For me, Panasonic’s UB900 does a slightly better job of enhancing sub-4K images. However, the CXUHD is on a par with the Oppo decks in this respect – and that’s more than good enough. This is especially the case if you’re also a fan of the slightly enhanced dynamism of the CXUHD’s pictures.
Turning to the CXUHD’s sound quality, it’s excellent so far as it goes. Regardless of whether you’re playing SACD, DVD-Audio, CDs, 4K Blu-ray movie soundtracks or multimedia audio files, the CXUHD’s sound is pristinely clean, detailed and neutral. I heard no timing or distortion problems, either.
Taking away the analogue audio outputs to (supposedly) boost picture quality may seem an odd decision for a typically audio-centric brand such as Cambridge Audio. While some audiophiles may miss the slightly warmer, more open sound that high-spec analogue audio outputs can arguably produce, you certainly can’t accuse the CXUHD of not delivering the digital sound goods impressively well.

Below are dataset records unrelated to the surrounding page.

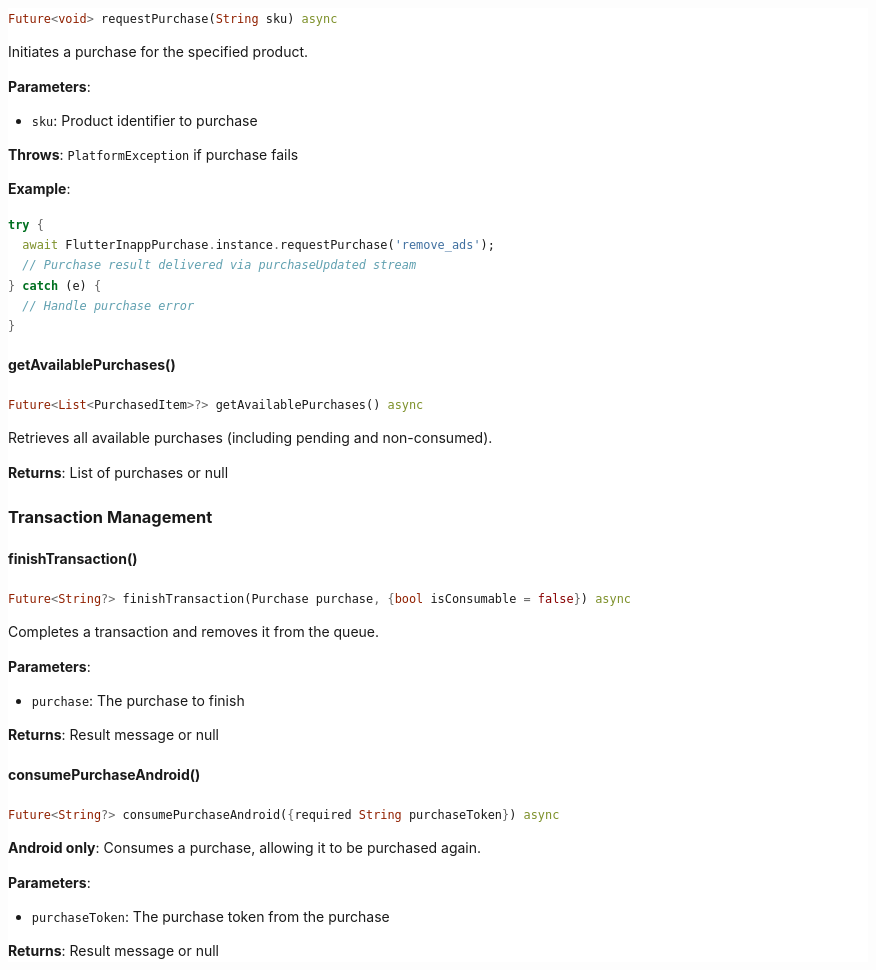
 ```dart
Future<void> requestPurchase(String sku) async
```

Initiates a purchase for the specified product.

**Parameters**:

- `sku`: Product identifier to purchase

**Throws**: `PlatformException` if purchase fails

**Example**:

```dart
try {
  await FlutterInappPurchase.instance.requestPurchase('remove_ads');
  // Purchase result delivered via purchaseUpdated stream
} catch (e) {
  // Handle purchase error
}
```

#### getAvailablePurchases()

```dart
Future<List<PurchasedItem>?> getAvailablePurchases() async
```

Retrieves all available purchases (including pending and non-consumed).

**Returns**: List of purchases or null

### Transaction Management

#### finishTransaction()

```dart
Future<String?> finishTransaction(Purchase purchase, {bool isConsumable = false}) async
```

Completes a transaction and removes it from the queue.

**Parameters**:

- `purchase`: The purchase to finish

**Returns**: Result message or null

#### consumePurchaseAndroid()

```dart
Future<String?> consumePurchaseAndroid({required String purchaseToken}) async
```

**Android only**: Consumes a purchase, allowing it to be purchased again.

**Parameters**:

- `purchaseToken`: The purchase token from the purchase

**Returns**: Result message or null
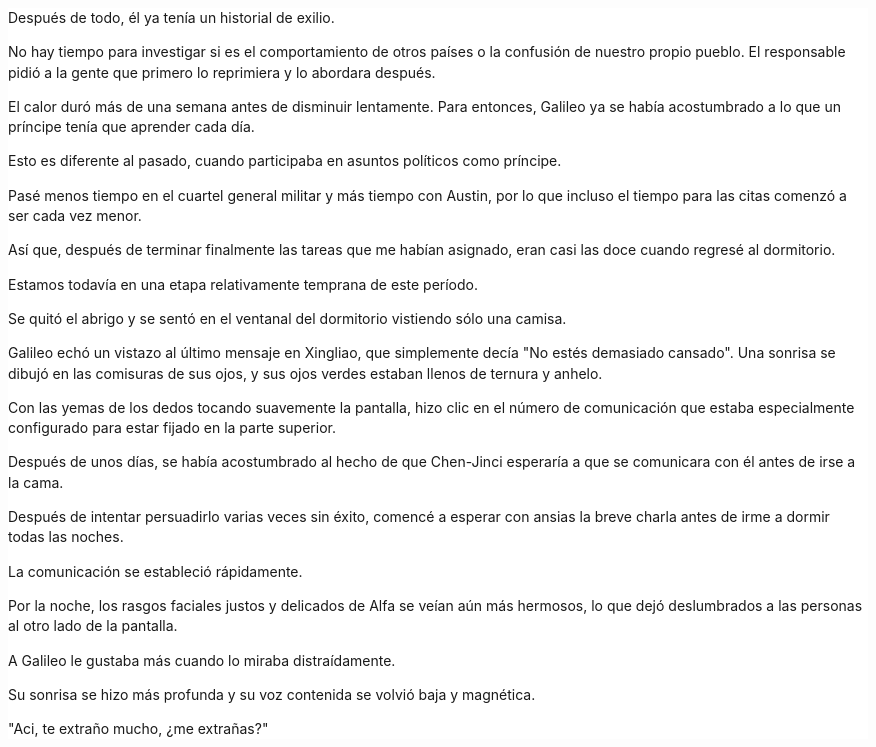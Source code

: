 Después de todo, él ya tenía un historial de exilio.

No hay tiempo para investigar si es el comportamiento de otros países o la confusión de nuestro propio pueblo. El responsable pidió a la gente que primero lo reprimiera y lo abordara después.

El calor duró más de una semana antes de disminuir lentamente. Para entonces, Galileo ya se había acostumbrado a lo que un príncipe tenía que aprender cada día.

Esto es diferente al pasado, cuando participaba en asuntos políticos como príncipe.

Pasé menos tiempo en el cuartel general militar y más tiempo con Austin, por lo que incluso el tiempo para las citas comenzó a ser cada vez menor.

Así que, después de terminar finalmente las tareas que me habían asignado, eran casi las doce cuando regresé al dormitorio.

Estamos todavía en una etapa relativamente temprana de este período.

Se quitó el abrigo y se sentó en el ventanal del dormitorio vistiendo sólo una camisa.

Galileo echó un vistazo al último mensaje en Xingliao, que simplemente decía "No estés demasiado cansado". Una sonrisa se dibujó en las comisuras de sus ojos, y sus ojos verdes estaban llenos de ternura y anhelo.

Con las yemas de los dedos tocando suavemente la pantalla, hizo clic en el número de comunicación que estaba especialmente configurado para estar fijado en la parte superior.

Después de unos días, se había acostumbrado al hecho de que Chen-Jinci esperaría a que se comunicara con él antes de irse a la cama.

Después de intentar persuadirlo varias veces sin éxito, comencé a esperar con ansias la breve charla antes de irme a dormir todas las noches.

La comunicación se estableció rápidamente.

Por la noche, los rasgos faciales justos y delicados de Alfa se veían aún más hermosos, lo que dejó deslumbrados a las personas al otro lado de la pantalla.

A Galileo le gustaba más cuando lo miraba distraídamente.

Su sonrisa se hizo más profunda y su voz contenida se volvió baja y magnética.

"Aci, te extraño mucho, ¿me extrañas?"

Why buy a Cambridge Audio CXUHD?
The Cambridge Audio CXUHD is every inch a high-end 4K Blu-ray player. It’s no ‘mindless clone’ of the Oppo 203, despite clearly sharing a lot of heritage. Removing the analogue audio electronics and calibrating its video output results in a palpably different picture.
The differences aren’t all positive, though, arguably making its cost hike over the Oppo 203 slightly hard to justify. Or at least that was the case before Oppo recently pulled the hardware plug. With Oppo’s final stocks expected to run dry by the summer, while Cambridge Audio is promising supply for at least a year, the premium 4K Blu-ray player space might be left wide open for the CXUHD for a good few months.
The only potential fly in the ointment might be Panasonic’s upcoming UB820 and UB9000 players. Although, while these will support HDR10+ as well as Dolby Vision, they won’t play SACD or DVD-Audio discs.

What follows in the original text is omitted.